A member of the percussion family, tambourines historically have been made by mounting a single drum head (often of thin animal hide) onto a ring that has pairs of metal jingles laced around the drum sides. It should be noted, however, that not all tambourines use a drum head of leather or animal hide. In some instances, there are jingles strung across the center of the tambourine frame instead. The instrument was then used by either striking the drum head, shaking the jingles, or banging the instrument against a part of the body to get both a drum tone and jingles simultaneous.
Historically the tambourine has been identified in many forms of music including Persian, classical, gospel and pop music. The tambourine can be traced back to most ancient civilizations including India, China, Rome, Egypt and Greece where it was usually used during periods of celebration. Frame drums such as the tambourine as some of the most ancient percussion instruments identified. They originated in the ancient Middle East and ultimately reached medieval Europe. In fact, the tambourine began appearing in operas, ballets, and compositions more and more often throughout the 18th and 19th centuries. Used as an accompaniment to other musical instruments, or dancers, the tambourine has developed a huge following for use in spiritual or ritual activities even now.

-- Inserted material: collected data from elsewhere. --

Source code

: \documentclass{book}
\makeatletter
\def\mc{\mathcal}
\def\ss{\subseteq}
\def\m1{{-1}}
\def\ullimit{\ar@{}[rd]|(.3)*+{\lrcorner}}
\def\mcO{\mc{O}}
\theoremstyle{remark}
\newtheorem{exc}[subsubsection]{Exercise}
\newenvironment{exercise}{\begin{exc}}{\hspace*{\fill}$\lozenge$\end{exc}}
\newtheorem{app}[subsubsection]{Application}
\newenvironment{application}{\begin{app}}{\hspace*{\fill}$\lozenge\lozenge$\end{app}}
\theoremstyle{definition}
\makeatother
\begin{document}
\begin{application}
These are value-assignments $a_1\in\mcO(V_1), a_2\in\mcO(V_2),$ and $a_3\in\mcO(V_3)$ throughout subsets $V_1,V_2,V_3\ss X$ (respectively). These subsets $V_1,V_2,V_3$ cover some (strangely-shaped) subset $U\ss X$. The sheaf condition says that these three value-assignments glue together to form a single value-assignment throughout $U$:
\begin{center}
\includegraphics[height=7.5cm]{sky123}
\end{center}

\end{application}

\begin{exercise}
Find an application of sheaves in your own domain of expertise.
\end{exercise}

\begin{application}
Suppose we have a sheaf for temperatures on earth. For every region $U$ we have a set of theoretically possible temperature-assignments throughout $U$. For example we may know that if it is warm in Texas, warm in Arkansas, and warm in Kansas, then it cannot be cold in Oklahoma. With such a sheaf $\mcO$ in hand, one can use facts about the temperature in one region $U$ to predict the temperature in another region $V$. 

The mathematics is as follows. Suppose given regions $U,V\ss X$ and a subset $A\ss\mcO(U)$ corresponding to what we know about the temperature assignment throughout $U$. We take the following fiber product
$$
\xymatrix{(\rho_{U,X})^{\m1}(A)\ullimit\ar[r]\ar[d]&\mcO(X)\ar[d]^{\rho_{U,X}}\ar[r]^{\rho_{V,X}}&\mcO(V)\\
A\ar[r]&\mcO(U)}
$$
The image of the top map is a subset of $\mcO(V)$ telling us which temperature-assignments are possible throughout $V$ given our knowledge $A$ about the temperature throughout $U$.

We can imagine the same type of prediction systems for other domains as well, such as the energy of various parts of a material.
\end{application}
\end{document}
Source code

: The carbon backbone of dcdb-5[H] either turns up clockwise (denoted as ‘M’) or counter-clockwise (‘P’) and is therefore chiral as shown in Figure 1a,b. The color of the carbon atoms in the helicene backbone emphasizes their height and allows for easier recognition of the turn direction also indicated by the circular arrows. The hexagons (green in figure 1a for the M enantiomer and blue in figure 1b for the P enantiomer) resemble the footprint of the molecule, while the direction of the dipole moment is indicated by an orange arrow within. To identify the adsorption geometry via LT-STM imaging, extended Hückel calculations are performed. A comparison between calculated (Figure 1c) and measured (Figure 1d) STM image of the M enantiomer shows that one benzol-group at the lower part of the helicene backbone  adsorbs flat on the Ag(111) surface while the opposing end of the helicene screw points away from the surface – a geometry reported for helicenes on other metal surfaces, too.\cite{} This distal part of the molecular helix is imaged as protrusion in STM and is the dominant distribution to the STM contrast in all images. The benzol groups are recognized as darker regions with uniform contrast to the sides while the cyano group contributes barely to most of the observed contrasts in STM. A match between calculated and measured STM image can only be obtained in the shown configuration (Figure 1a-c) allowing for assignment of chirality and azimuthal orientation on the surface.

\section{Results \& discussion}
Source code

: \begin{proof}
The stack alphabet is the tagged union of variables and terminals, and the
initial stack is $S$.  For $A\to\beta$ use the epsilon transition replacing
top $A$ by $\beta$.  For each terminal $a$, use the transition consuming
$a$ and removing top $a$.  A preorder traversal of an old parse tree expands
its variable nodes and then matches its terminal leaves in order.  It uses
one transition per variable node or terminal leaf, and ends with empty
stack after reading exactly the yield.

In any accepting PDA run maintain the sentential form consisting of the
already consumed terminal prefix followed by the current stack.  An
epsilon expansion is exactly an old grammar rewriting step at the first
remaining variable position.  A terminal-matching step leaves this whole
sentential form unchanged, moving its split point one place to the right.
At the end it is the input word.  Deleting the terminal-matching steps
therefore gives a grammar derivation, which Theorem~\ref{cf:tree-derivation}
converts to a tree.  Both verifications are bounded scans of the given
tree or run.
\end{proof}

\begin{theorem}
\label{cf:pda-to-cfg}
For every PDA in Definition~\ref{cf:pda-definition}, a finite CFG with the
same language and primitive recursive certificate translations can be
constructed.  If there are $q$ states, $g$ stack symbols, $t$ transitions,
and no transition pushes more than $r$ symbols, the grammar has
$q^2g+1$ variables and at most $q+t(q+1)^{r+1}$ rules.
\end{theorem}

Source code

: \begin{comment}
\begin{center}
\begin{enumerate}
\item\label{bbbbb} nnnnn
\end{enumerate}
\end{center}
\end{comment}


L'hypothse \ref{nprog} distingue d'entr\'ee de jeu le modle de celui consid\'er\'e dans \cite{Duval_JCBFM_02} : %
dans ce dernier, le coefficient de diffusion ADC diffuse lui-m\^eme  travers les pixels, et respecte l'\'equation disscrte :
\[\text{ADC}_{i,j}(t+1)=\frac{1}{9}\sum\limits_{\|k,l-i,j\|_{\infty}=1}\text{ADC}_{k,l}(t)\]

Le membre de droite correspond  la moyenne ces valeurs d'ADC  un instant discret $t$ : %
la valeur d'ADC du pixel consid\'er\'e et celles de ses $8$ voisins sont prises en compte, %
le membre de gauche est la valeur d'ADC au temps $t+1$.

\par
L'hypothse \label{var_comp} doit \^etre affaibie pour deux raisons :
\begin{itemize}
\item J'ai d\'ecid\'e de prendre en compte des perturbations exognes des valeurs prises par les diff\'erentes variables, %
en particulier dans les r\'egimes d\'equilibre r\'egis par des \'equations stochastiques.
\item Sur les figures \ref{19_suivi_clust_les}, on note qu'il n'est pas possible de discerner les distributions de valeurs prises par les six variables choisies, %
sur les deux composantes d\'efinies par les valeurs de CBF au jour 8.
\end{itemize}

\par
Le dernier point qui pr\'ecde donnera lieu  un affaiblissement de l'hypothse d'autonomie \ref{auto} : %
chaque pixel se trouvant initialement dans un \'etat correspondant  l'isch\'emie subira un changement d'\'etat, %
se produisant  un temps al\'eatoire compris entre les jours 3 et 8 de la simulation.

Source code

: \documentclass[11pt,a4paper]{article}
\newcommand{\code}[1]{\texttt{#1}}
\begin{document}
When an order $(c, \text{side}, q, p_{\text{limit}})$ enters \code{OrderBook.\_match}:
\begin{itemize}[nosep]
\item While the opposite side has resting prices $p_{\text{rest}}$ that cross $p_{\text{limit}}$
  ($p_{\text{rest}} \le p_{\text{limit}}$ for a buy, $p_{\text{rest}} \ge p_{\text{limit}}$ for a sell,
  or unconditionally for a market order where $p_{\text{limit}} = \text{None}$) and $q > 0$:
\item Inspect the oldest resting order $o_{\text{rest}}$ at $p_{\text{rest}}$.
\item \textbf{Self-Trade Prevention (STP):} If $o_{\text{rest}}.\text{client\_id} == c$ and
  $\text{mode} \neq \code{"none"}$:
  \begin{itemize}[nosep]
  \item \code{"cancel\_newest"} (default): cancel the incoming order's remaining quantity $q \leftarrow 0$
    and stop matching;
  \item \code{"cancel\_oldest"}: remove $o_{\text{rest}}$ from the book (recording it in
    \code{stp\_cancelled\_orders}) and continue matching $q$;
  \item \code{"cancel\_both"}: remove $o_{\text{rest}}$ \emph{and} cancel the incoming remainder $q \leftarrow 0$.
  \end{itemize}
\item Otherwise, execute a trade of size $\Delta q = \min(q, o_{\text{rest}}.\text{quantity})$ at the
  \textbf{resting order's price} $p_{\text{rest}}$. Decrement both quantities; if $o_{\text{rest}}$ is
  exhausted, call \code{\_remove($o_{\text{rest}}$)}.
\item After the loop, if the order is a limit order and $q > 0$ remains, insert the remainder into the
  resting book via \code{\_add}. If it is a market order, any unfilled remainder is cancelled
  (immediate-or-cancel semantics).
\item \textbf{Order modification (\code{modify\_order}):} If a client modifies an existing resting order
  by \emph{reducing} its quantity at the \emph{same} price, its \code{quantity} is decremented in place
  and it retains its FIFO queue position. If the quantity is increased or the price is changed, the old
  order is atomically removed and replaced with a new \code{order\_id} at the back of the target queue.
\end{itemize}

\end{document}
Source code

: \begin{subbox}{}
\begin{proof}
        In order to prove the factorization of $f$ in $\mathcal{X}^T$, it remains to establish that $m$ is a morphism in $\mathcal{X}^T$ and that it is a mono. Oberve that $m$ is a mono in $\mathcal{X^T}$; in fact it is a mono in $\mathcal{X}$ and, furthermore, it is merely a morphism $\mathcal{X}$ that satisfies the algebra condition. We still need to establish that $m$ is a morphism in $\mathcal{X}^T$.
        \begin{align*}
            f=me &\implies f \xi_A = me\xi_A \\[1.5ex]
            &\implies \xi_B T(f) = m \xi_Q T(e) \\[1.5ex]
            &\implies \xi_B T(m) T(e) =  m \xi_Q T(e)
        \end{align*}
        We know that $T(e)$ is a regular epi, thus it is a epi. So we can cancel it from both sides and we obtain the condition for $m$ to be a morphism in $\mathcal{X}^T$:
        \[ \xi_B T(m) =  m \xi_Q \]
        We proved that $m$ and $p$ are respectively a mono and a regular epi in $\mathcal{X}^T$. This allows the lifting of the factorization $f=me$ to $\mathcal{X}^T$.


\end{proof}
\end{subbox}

Different countries have small differences in the construction of the instrument, but the basics remain generally the same. For example, the tambourine is related closely to the Riq used in countries including Egypt, Iraq, Syria, and other Arab countries. In Russia, the Ukraine, Slovia, Czechoslovakia, and Poland, it is referred to as a Buben. In the Balkans, Persia and Central Asian countries, the instrument is referred to as a Dajre. In South Indian societies the instrument is referred to as a Kanjira. All are equally accepted as an acoustic percussion instrument which has the primary use of maintaining rhythm and timbre within the musical piece during which it is being played.